Friday’s High Court ruling was against an investigator with the government’s anti-corruption agency, Jako Hubona, who had repeated the claims, according to details released by the court.
“We are happy that Bridgette emerged victorious after being vindicated in this hearing, we are also grateful to the new government of Botswana that recognized the terrible injustice that was done against Bridgette ,”
Cheir Blair, lead counsel in Motsepe defamation case. pic.twitter.com/RTizkDVFP8
— Yarona FM (@yaronafm) June 27, 2025
The court order said Hubona must retract a statement he made in 2019 that Motsepe was a “co-signatory to bank accounts in which funds allegedly stolen from the Bank of Botswana were laundered and implicated her in financing terrorism”.

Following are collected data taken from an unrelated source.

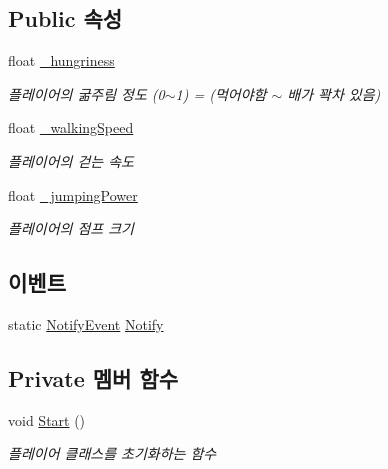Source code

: \subsection*{Public 속성}
\begin{DoxyCompactItemize}
\item 
float \mbox{\hyperlink{class_player_controller_ab4fed78a016e8baca12e50bb3d7f034a}{\+\_\+hungriness}}
\begin{DoxyCompactList}\small\item\em 플레이어의 굶주림 정도 (0$\sim$1) = (먹어야함 $\sim$ 배가 꽉차 있음) \end{DoxyCompactList}\item 
float \mbox{\hyperlink{class_player_controller_a1ab6a7892eecf1a9fa7b1a49842a3dd2}{\+\_\+walking\+Speed}}
\begin{DoxyCompactList}\small\item\em 플레이어의 걷는 속도 \end{DoxyCompactList}\item 
float \mbox{\hyperlink{class_player_controller_ad5b01cf8e0c714d76cbd667d4fab7c25}{\+\_\+jumping\+Power}}
\begin{DoxyCompactList}\small\item\em 플레이어의 점프 크기 \end{DoxyCompactList}\end{DoxyCompactItemize}
\subsection*{이벤트}
\begin{DoxyCompactItemize}
\item 
static \mbox{\hyperlink{class_player_controller_a934c7f80b80276620cd60eaaeea7520e}{Notify\+Event}} \mbox{\hyperlink{class_player_controller_af13292e01756741118500035511fc88d}{Notify}}
\end{DoxyCompactItemize}
\subsection*{Private 멤버 함수}
\begin{DoxyCompactItemize}
\item 
void \mbox{\hyperlink{class_player_controller_ae1117d9c4da3193181cddad2c814e467}{Start}} ()
\begin{DoxyCompactList}\small\item\em 플레이어 클래스를 초기화하는 함수 \end{DoxyCompactList}\end{DoxyCompactItemize}


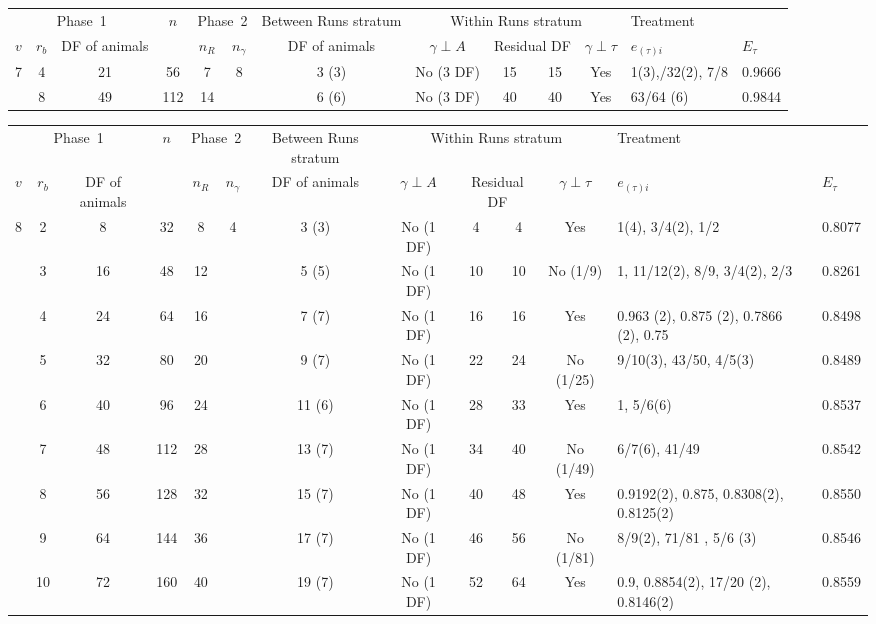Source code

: \documentclass[a4paper,11pt]{article}
\begin{document}
\begin{landscape}
\begin{tabular}[t]{|c|c|c|c|c|c|c|c|c|c|c|p{1in}|p{0.4in}|} \hline
\multicolumn{3}{|c|}{Phase~1}  & $n$  & \multicolumn{2}{c|}{Phase~2} & Between Runs stratum  & \multicolumn{4}{c|}{Within Runs stratum} & \multicolumn{2}{p{1.4in}|}{Treatment} \\ \cline{1-3} \cline{5-6}\cline{7-13}
$v$ & $r_b$ & DF of animals &  & $n_R$ & $n_\gamma$ & DF of animals &  $\gamma \perp A$ & \multicolumn{2}{c|}{Residual DF} & $\gamma \perp \tau$ & $e_{(\tau)i}$ &$E_\tau$\\ \hline
7 & 4 & 21\newline  & 56 & 7 & 8 & 3 (3) & No (3 DF) & 15 & 15 & Yes & 1(3),\newline 31/32(2), 7/8 & 0.9666 \\ \hline 
 & 8 & 49 & 112 & 14 &  & 6 (6) & No (3 DF) & 40 & 40 & Yes & 63/64 (6)\newline  & 0.9844 \\ \hline 
\end{tabular}


\begin{tabular}[t]{|c|c|c|c|c|c|c|c|c|c|c|p{1.1in}|p{0.4in}|} \hline
\multicolumn{3}{|c|}{Phase~1}  & $n$  & \multicolumn{2}{c|}{Phase~2} & Between Runs stratum  & \multicolumn{4}{c|}{Within Runs stratum} & \multicolumn{2}{p{1.4in}|}{Treatment} \\ \cline{1-3} \cline{5-6}\cline{7-13}
$v$ & $r_b$ & DF of animals &  & $n_R$ & $n_\gamma$ & DF of animals &  $\gamma \perp A$ & \multicolumn{2}{c|}{Residual DF} & $\gamma \perp \tau$ & $e_{(\tau)i}$ &$E_\tau$\\ \hline
8 & 2 & 8 & 32 & 8 & 4 & 3 (3) & No (1 DF) & 4 & 4 & Yes & 1(4), 3/4(2), 1/2 & 0.8077 \\ \hline 
 & 3 & 16 & 48 & 12 &  & 5 (5) & No (1 DF) & 10 & 10 & No (1/9) & 1,  11/12(2), 8/9, 3/4(2),  2/3 & 0.8261 \\ \hline 
 & 4 & 24 & 64 & 16 &  & 7 (7) & No (1 DF) & 16 & 16 & Yes & 0.963 (2), 0.875 (2), 0.7866 (2), 0.75 & 0.8498 \\ \hline 
 & 5 & 32 & 80 & 20 &  & 9 (7) & No (1 DF) & 22 & 24 & No (1/25) & 9/10(3), 43/50,  4/5(3) & 0.8489 \\ \hline 
 & 6 & 40 & 96 & 24 &  & 11 (6) & No (1 DF) & 28 & 33 & Yes & 1, 5/6(6) & 0.8537 \\ \hline 
 & 7 & 48 & 112 & 28 &  & 13 (7) & No (1 DF) & 34 & 40 & No (1/49) & 6/7(6), 41/49 & 0.8542 \\ \hline 
 & 8 & 56 & 128 & 32 &  & 15 (7) & No (1 DF) & 40 & 48 & Yes & 0.9192(2), 0.875, 0.8308(2), 0.8125(2)  & 0.8550 \\ \hline 
 & 9 & 64 & 144 & 36 &  & 17 (7) & No (1 DF) & 46 & 56 & No (1/81) & 8/9(2), 71/81 ,   5/6 (3) & 0.8546 \\ \hline 
 & 10 & 72 & 160 & 40 &  & 19 (7) & No (1 DF) & 52 & 64 & Yes & 0.9, 0.8854(2), 17/20 (2), 0.8146(2)  & 0.8559 \\ \hline 
\end{tabular}



\end{landscape}
\end{document}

The statements were “unlawful, false and defamatory”, the ruling said, giving Hubona seven days to publish a notice that “unconditionally retracts and apologises” for the claims, it said.
Banks in South Africa also said at the time that it was not true that Motsepe, founder and chief executive of Mmakau Mining, was a co-signatory on the alleged bank account.
Khama ruled Botswana for 10 years from 2008 and later fell out with his handpicked successor Mokgweetsi Masisi, whom he accused of authoritarianism.
In 2024, Masisi lost power in a landslide win for President Duma Boko, ending nearly six decades in power for the Botswana Democratic Party.